Many stimulation cycles in assisted reproduction are associated with failed pregnancy despite the transfer of apparently healthy and morphologically normal embryos. This suggests impairment of endometrial differentiation or receptivity in response to E2 and P may also warrant consideration . In our study, the role of the E2/P ratio at the time of embryo transfer was compared with the pregnancy outcome. Our working hypothesis of this investigation is that a high P level in combination with a low E2 level in the early luteal phase could presage failed implantation. These data suggest that the E2/P ratio on OI +4 days, OI +5 days and OI +7 days are significantly associated with clinical pregnancy rate. Interestingly, a significant higher clinical pregnancy rate could be achieved if blastocysts on OI +7 days were transferred. It seems that, blastocyst transfer allowed the identification of embryos with very high implantation potential , and probably a better blastocyst-endometrial epithelium interaction. The behaviour of the blastocyst may be influenced by signals from the endometrium which has been primed with preimplantation ovarian steroids .
Specifically, we identified no differences in peak E2 and P on day of oocyte retrieval or in the early luteal (on OI +4 days, OI +5 days and OI +7 days) E2 and P concentrations between pregnant and non-pregnant women. The use of a single luteal E2 and P measurement to predict endometrial receptivity was not useful, although at our center the early detection of a low E2 level did help identify those who were then given supplementary hCG support for corpus luteum rescue. Additionally, a single P value in the early luteal phase was not informative for diagnosing luteal phase defect. Assessment of the E2/P ratio in the early luteal phase provided better prognostic information with relatively higher values of this ratio being associated with a healthy corpus luteum activity and successful implantation.

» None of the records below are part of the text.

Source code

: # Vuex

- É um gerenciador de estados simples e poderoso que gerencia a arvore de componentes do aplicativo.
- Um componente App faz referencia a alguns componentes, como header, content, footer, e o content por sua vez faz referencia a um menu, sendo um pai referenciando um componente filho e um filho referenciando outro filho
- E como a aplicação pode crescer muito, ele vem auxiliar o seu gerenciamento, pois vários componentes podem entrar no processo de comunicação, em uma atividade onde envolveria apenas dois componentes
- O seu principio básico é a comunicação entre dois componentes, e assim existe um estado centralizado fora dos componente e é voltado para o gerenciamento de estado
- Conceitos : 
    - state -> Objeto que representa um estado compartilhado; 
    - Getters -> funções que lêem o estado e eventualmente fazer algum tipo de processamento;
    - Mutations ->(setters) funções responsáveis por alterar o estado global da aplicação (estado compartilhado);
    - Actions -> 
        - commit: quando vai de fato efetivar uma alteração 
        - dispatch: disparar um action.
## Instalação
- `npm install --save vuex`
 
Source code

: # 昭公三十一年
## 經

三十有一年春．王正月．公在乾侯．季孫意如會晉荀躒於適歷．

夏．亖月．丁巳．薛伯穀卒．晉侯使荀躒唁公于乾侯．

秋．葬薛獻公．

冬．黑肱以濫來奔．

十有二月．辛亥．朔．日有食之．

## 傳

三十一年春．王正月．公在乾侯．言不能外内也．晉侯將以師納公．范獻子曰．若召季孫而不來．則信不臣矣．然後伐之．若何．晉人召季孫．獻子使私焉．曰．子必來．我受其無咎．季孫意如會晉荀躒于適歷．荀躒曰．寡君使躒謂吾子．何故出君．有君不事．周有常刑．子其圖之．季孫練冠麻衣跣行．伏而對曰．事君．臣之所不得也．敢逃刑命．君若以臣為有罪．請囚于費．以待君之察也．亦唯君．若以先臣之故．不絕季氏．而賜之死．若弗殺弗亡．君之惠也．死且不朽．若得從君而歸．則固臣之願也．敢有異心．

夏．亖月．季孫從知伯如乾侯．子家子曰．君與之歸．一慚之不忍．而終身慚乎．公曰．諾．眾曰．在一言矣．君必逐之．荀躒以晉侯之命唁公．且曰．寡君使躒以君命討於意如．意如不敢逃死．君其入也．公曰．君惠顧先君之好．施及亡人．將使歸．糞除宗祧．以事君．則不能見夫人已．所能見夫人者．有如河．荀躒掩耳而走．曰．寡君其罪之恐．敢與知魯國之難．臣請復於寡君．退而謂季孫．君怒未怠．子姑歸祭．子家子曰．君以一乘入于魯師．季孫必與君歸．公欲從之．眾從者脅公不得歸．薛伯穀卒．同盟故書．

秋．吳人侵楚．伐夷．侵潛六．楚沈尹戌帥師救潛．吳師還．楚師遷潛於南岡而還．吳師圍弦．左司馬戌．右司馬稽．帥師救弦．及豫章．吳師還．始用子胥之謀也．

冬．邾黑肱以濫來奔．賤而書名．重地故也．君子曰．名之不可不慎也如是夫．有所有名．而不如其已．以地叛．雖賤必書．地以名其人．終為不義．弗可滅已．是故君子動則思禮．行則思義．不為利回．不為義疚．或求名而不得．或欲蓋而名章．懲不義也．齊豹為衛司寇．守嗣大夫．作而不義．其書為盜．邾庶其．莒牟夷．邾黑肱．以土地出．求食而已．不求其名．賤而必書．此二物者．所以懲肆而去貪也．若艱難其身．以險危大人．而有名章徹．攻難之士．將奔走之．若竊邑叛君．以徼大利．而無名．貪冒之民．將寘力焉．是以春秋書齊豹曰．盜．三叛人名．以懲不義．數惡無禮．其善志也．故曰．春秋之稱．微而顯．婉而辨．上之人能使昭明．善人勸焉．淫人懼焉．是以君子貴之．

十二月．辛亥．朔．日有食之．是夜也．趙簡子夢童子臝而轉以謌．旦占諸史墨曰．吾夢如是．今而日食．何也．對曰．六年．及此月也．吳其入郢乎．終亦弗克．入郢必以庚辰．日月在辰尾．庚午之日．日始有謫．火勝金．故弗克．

In this study, patients received both GnRH-agonist and GnRH-antagonist stimulated cycles for controlled ovarian hyperstimulation to prevent premature LH surge. Uniform luteal support consisting of vaginal micronized progesterone starting on the day of ET was given to all patients in order to compensate for possible iatrogenic luteal phase defect . GnRH- agonists are associated with persistent blockage of LH output for at least 10 days following the final dose [2,19]. Prolonged administration of GnRH agonists may also affect ovarian steroidgenesis directly because of the presence of GnRH receptors in the ovary . In contrast, an inhibitory effect of GnRH-antagonist on steroidgenesis may also be postulated [21,22]. Here, we confirmed the present hormonal profile dynamics, and the calculated E2/P ratio was not affected by the treatment protocol used (GnRH agonist vs. antagonist), findings that agree with previous work .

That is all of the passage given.